In Guatemala, justice at last

Efraín Ríos Montt, the former Guatemalan dictator who in the 1980s approved the massacre of Indians and refugees during the country’s civil war, has been convicted of genocide and crimes against humanity.

Judge Yasmín Barrios sentenced General Ríos Montt, 86, to 80 years in prison. His co-defendant, José Mauricio Rodríguez Sánchez, who served as the director of intelligence under the general, was acquitted of the same two charges.

“We are completely convinced of the intent to destroy the Ixil ethnic group,” Judge Barrios said as she read the hourlong summary of the ruling by the three-judge panel. Over five weeks, the tribunal heard more than 100 witnesses, including psychologists, military experts and Maya Ixil Indian survivors who told how General Ríos Montt’s soldiers had killed their families and wiped out their villages.

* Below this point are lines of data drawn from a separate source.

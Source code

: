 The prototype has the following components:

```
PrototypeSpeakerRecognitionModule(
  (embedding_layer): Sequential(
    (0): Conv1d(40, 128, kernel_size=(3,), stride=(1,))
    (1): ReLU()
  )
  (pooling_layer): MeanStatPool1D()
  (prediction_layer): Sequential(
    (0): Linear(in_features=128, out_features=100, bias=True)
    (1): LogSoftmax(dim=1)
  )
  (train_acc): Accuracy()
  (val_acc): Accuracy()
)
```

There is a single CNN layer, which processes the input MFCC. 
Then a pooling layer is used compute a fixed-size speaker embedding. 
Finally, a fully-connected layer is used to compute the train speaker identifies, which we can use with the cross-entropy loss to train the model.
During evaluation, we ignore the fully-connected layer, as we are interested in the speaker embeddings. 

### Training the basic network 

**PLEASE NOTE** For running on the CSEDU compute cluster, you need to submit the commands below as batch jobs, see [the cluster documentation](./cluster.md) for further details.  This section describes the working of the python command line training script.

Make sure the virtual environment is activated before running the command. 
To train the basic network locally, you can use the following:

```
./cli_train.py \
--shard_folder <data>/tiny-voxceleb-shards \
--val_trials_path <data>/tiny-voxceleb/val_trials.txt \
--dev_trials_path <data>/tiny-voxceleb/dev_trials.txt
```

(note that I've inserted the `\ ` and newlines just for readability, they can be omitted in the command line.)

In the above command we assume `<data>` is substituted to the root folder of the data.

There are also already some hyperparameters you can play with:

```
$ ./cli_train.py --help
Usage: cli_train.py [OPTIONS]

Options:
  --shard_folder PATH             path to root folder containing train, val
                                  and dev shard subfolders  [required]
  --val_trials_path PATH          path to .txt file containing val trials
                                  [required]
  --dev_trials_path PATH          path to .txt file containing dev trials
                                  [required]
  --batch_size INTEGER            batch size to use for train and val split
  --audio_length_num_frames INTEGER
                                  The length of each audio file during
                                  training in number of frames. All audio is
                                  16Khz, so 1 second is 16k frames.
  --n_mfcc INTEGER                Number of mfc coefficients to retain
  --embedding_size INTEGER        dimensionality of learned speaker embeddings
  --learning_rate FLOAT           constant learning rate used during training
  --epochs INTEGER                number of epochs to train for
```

The judge said that as the commander in chief of Guatemala’s armed forces, the general knew about the systematic massacres of Ixil villagers living in hillside hamlets in El Quiché department and did nothing to stop them or the aerial bombardment of the refugees who had fled to nearby mountains.

Rios Montt is the first former leader indicted and tried for genocide by the government of his own country.

Those inclined to romanticize former president Ronald Reagan as a great champion of freedom need to be aware that while his rhetoric was often excellent when it came to the Communist regimes of Eastern Europe, his record was mostly shameful when it came to Central America.

The involvement of the United States in Guatemala’s politics received scant attention during the trial.

The American military had a close relationship with the Guatemalan military well into the 1970s before President Jimmy Carter’s administration cut off aid. When General Ríos Montt seized power in March 1982, President Ronald Reagan’s administration cultivated him as a reliable Central American ally in its battle against Nicaragua’s Sandinista government and Salvadoran guerrillas.

Those interests influenced the way American officials treated evidence of the massacres. They were quick to accept military explanations that guerrillas had carried out the killings, said Kate Doyle, a Guatemala expert at the National Security Archive, a Washington research group that works to obtain declassified government documents.

By the end of 1982, however, the State Department had gathered evidence that the army was behind the massacres.

But even then, the administration insisted that General Ríos Montt was working to reduce the violence. After a regional meeting, President Reagan described him as “a man of great personal integrity and commitment.”